To Trade or Not to Trade: An Apple Earnings Preview

| About: Apple Inc. (AAPL)

Apple (NASDAQ:AAPL) reports fiscal third quarter earnings on Tuesday, July 19th, after market close. The whisper number is $5.83, 13 cents ahead of the analysts estimates. Apple has exceeded the whisper number in 39 of the 52 earnings reports we have data.

Trading on an earnings event requires an understanding of post earnings price movement, both after hours and intra-day. We'll take a look at the average post earnings price movement, when those moves occur, and if Apple presents an earnings trade opportunity.

Since Apple reports earnings after the market close, it's important to look at after hours trading activity. Over the past four quarters the average price move in after hours trading following its earnings reports is +1.6%, a limited and positive price move. In other words if you took a long position prior to the past four earnings reports you were on the right side of the trade in three out of four trades.

The average price move during the next available intra-day trading (market open to market close) for the past four quarters is -1.5%. A very limited and negative price move. The average price move within five trading days for the past four quarters following the company's earnings reports is +0.5%. A very limited and positive price move.

Longer term earnings analysis (last four years of earnings) shows the company tends to see (on average) price movement of +0.4% (intra-day) in one trading day following its earnings report, and price movement of +0.1% in five trading days.

Click to enlarge

Click to enlarge

Apple has topped the whisper number in the past four quarters, but short term it has lacked a consistent price reaction. In other words, beating the whisper number doesn't always translate to price strength. Although it has topped the whisper number in the past 20 quarters, the short term (intra-day) price reaction has been positive in only 50% of the reports. In the comparable quarter last year, Apple topped the whisper number by 34 cents. While the stock gained 5.2% in after hours trading, it proceeded to drop 4.1% in one trading day, and only gained about 3% over the full quarter.

Other factors that may influence post earnings price movement follow.
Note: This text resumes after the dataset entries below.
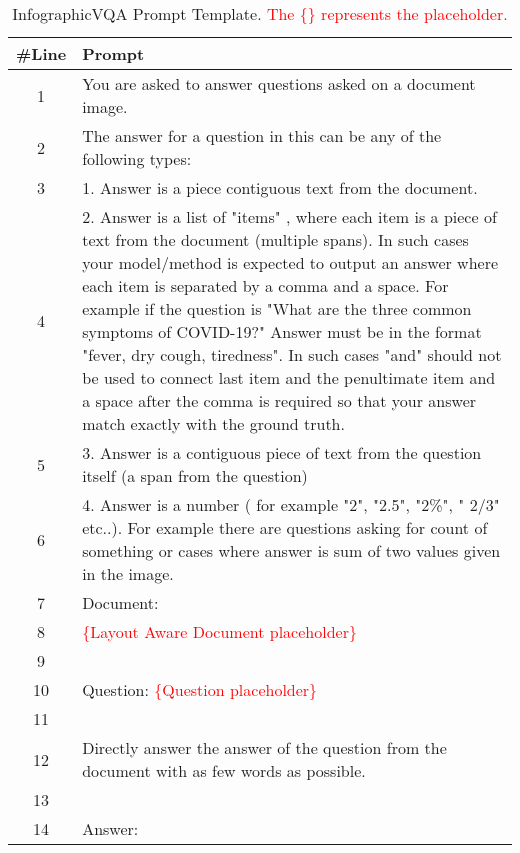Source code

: \documentclass[letterpaper]{article} \usepackage{aaai24_preprint}  \usepackage{times}  \usepackage{helvet}  \usepackage{courier}  \usepackage[hyphens]{url}  \usepackage{graphicx} \urlstyle{rm} \def\UrlFont{\rm}  \usepackage{natbib}  \usepackage{caption} \frenchspacing  \setlength{\pdfpagewidth}{8.5in} \setlength{\pdfpageheight}{11in} \usepackage{algorithm}
\begin{document}
\begin{table*}[ht]
\small
\centering
\begin{tabular}{cl}
\toprule
\#Line& Prompt\\
\midrule
1& You are asked to answer questions asked on a document image.\\
2& The answer for a question in this can be any of the following types:\\
3& 1. Answer is a piece contiguous text from the document.\\
4& \parbox[c]{16cm}{2. Answer is a list of "items" , where each item is a piece of text from the document (multiple spans).
In such cases your model/method is expected to output an answer where each item is separated by a comma and a space.
For example if the question is "What are the three common symptoms of COVID-19?" Answer must be in the format "fever, dry cough, tiredness".
In such cases "and" should not be used to connect last item and the penultimate item and a space after the comma is required so that your answer match exactly with the ground truth.}\\
5& 3. Answer is a contiguous piece of text from the question itself (a span from the question)\\
6& \parbox[c]{16cm}{4. Answer is a number ( for example "2", "2.5", "2\%", " 2/3" etc..).
For example there are questions asking for count of something or cases where answer is sum of two values given in the image.}\\
7& Document:\\
8& \textcolor{red}{\{Layout Aware Document placeholder\}}\\
9& \\
10& Question: \textcolor{red}{\{Question placeholder\}}\\
11& \\
12& Directly answer the answer of the question from the document with as few words as possible.\\
13& \\
14& Answer:\\
\bottomrule
\end{tabular}
\caption{
InfographicVQA Prompt Template. \textcolor{red}{The \{\} represents the placeholder.}
}
\label{tab:infographicvqa_prompt}
\end{table*}
\end{document}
The majority of investors polled are expecting the company to provide a positive outlook:

  • Positive - 71.4%
  • Neutral - 14.3%
  • Negative - 14.3%

Apple earnings have historically given investors a positive surprise (by very large margin) as it has exceeded investor expectations more times than missed:

  • Beat whisper: 39 qtrs
  • Met whisper: 1 qtrs
  • Missed whisper: 12 qtrs

Summary: Over the past four quarters Apple has topped the whisper number by an average of 83 cents. This gap is growing larger. So the current whisper number is not showing a great deal of confidence this quarter as it is only 13 cents ahead of the analysts estimates. The average price movement (after hours) is limited but positive. The average price movement (post earnings intra-day, long or short term analysis) is very limited. There is no consistent reaction to the whisper number, and there is strong confidence from investors for the next quarter's outlook. This could play against the company if it fails to provide positive forward looking guidance. Data indicates that any long trade would need to be taken prior to the earnings report, but this move would be considered high risk/limited reward. For most, the negatives outweigh the positives and data indicates Apple does not present a viable short term trading opportunity.

When analyzing the data we collect, the most important aspects are how a company reacts to beating or missing the whisper number, the average post earnings price movement, and in what timeframe (see link in profile to receive alerts). Keep in mind that trading on whispers is a technical play on market psychology, rather than a bet on a company's fundamental strengths.

A company's "reaction" to the whisper number expectation is the key - on average companies that exceed the whisper are "rewarded," while companies that miss are "punished" following an earnings report.

Disclosure: I have no positions in any stocks mentioned, and no plans to initiate any positions within the next 72 hours.